Noah Kagan is the CEO and Co-founder of Appsumo.com, a daily deals website for softwares. He earns approximately $3.3 million a year.
In this 8-minute CNBC “Make It” video, Kagan shares his personal and entrepreneurial journey; how he achieves financial freedom; and the lessons along the way. There are 4 main parts:
- Humble beginnings;
- Investment/Asset portfolio;
- Becoming an entrepreneur;
- Day in the life.
1. Humble Beginnings
I always had a dream as a kid to be rich. (1:08)

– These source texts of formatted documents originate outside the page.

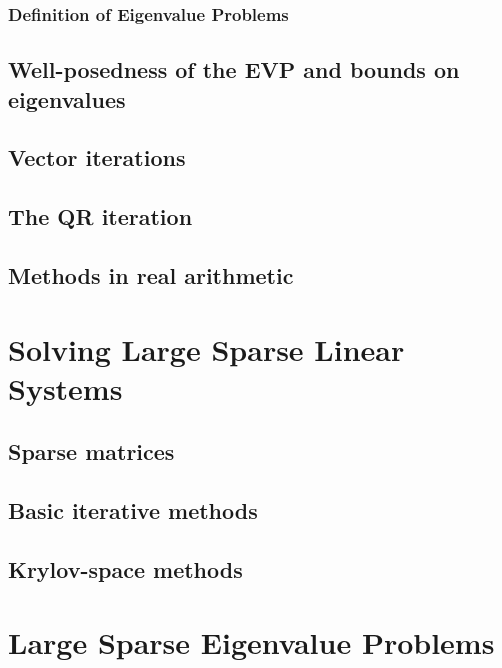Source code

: \subsection{Definition of Eigenvalue Problems}

\section{Well-posedness of the EVP and bounds on eigenvalues}


\section{Vector iterations}


\section{The QR iteration}


\section{Methods in real arithmetic}


%

\chapter{Solving Large Sparse Linear Systems}
\label{chap:sparse}

\section{Sparse matrices}



\section{Basic iterative methods}


\section{Krylov-space methods}


\chapter{Large Sparse Eigenvalue Problems}
\label{chap:sparse-eigen}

- I just didn’t know how you get it or what you do to get it, but I was like, “Man, I just want money.”
Humble background. (1:18)
- Father was an immigrant from Israel, didn’t speak English. He sold copiers door to door.

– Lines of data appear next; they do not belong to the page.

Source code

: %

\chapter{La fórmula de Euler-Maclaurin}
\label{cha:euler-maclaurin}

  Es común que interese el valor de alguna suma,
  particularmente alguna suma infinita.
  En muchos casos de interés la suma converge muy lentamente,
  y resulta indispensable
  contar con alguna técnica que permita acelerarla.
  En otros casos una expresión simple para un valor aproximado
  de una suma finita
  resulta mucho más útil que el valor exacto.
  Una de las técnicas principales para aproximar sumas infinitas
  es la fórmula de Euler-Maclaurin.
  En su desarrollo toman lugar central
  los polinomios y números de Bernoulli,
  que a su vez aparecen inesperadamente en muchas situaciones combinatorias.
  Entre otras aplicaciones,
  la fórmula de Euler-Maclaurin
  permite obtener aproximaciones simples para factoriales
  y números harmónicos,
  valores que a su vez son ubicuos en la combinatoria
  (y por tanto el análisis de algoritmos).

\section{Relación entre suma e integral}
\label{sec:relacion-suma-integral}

- Mother was a night nurse, and stepfather was a computer engineer. They were very frugal and very practical.
- Father was just wild: he made a lot of cash; he spent a lot of cash; and then he lost it all.
- An interesting observation: being able to make money through entrepreneurship, which was appealing, but also through a lack of discipline, being able to have all of that go away.
2. Kagan’s Portfolio
Kagan’s spending (2:14)
- A pie chart outlining his spending in December 2023.

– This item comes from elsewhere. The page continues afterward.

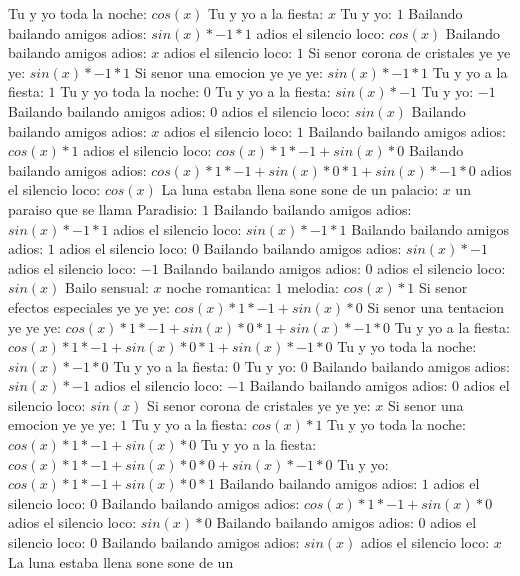 \documentclass{article}
\begin{document}
Tu y yo toda la noche: $cos(x)$  \newline Tu y yo a la fiesta: $x$ Tu y yo: $1$  \newline Bailando bailando amigos adios: $sin(x)*-1*1$ adios el silencio loco: $cos(x)$  \newline Bailando bailando amigos adios: $x$ adios el silencio loco: $1$  \newline Si senor corona de cristales ye ye ye: $sin(x)*-1*1$ Si senor una emocion ye ye ye: $sin(x)*-1*1$ Tu y yo a la fiesta: $1$ Tu y yo toda la noche: $0$  \newline Tu y yo a la fiesta: $sin(x)*-1$ Tu y yo: $-1$ Bailando bailando amigos adios: $0$  \newline adios el silencio loco: $sin(x)$  \newline Bailando bailando amigos adios: $x$ adios el silencio loco: $1$  \newline Bailando bailando amigos adios: $cos(x)*1$ adios el silencio loco: $cos(x)*1*-1+sin(x)*0$ Bailando bailando amigos adios: ${cos(x)*1*-1+sin(x)*0}*1+sin(x)*-1*0$ adios el silencio loco: $cos(x)$  \newline La luna estaba llena sone sone de un palacio: $x$ un paraiso que se llama Paradisio: $1$  \newline Bailando bailando amigos adios: $sin(x)*-1*1$ adios el silencio loco: $sin(x)*-1*1$ Bailando bailando amigos adios: $1$ adios el silencio loco: $0$  \newline Bailando bailando amigos adios: $sin(x)*-1$ adios el silencio loco: $-1$ Bailando bailando amigos adios: $0$  \newline adios el silencio loco: $sin(x)$  \newline Bailo sensual: $x$ noche romantica: $1$  \newline melodia: $cos(x)*1$ Si senor efectos especiales ye ye ye: $cos(x)*1*-1+sin(x)*0$ Si senor una tentacion ye ye ye: ${cos(x)*1*-1+sin(x)*0}*1+sin(x)*-1*0$ Tu y yo a la fiesta: ${cos(x)*1*-1+sin(x)*0}*1+sin(x)*-1*0$  \newline Tu y yo toda la noche: $sin(x)*-1*0$ Tu y yo a la fiesta: $0$ Tu y yo: $0$  \newline Bailando bailando amigos adios: $sin(x)*-1$ adios el silencio loco: $-1$ Bailando bailando amigos adios: $0$  \newline adios el silencio loco: $sin(x)$  \newline Si senor corona de cristales ye ye ye: $x$ Si senor una emocion ye ye ye: $1$  \newline Tu y yo a la fiesta: $cos(x)*1$ Tu y yo toda la noche: $cos(x)*1*-1+sin(x)*0$ Tu y yo a la fiesta: ${cos(x)*1*-1+sin(x)*0}*0+sin(x)*-1*0$ Tu y yo: ${cos(x)*1*-1+sin(x)*0}*1$ Bailando bailando amigos adios: $1$ adios el silencio loco: $0$  \newline Bailando bailando amigos adios: $cos(x)*1*-1+sin(x)*0$  \newline adios el silencio loco: $sin(x)*0$ Bailando bailando amigos adios: $0$ adios el silencio loco: $0$  \newline Bailando bailando amigos adios: $sin(x)$  \newline adios el silencio loco: $x$ La luna estaba llena sone sone de un 
\end{document}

Kagan’s asset allocation (2:12)
- Making money in the stock market and my own businesses.
- Losing money in most of my real estate.
- Trying to diversify into the S&P 500 and global index funds.
- Spending my time on active income:
- AppSumo.com;
- YouTube;
- the Million Dollar Weekend book.
Investment strategy (2:31)
- Equities: 35%
- stocks;
- index funds.
- Real estate: 30%
- rental properties;
- real estate syndications.
- Cash: 20%
- Risky: 15%
- cryptocurrency;
- small business investments;
- Rolex collections.
3. Becoming An Entrepreneur
Worked in big-name companies after college (2:59)
- Analyst at Intel.
- Worked at Facebook in 2005
- Fired after 8 months for leaking information information at Coachella to a press.
It’s a good experience to get fired. (3:12)
- Realize you might want to take control of your own destiny.
My dream was always to be an entrepreneur. (3:25)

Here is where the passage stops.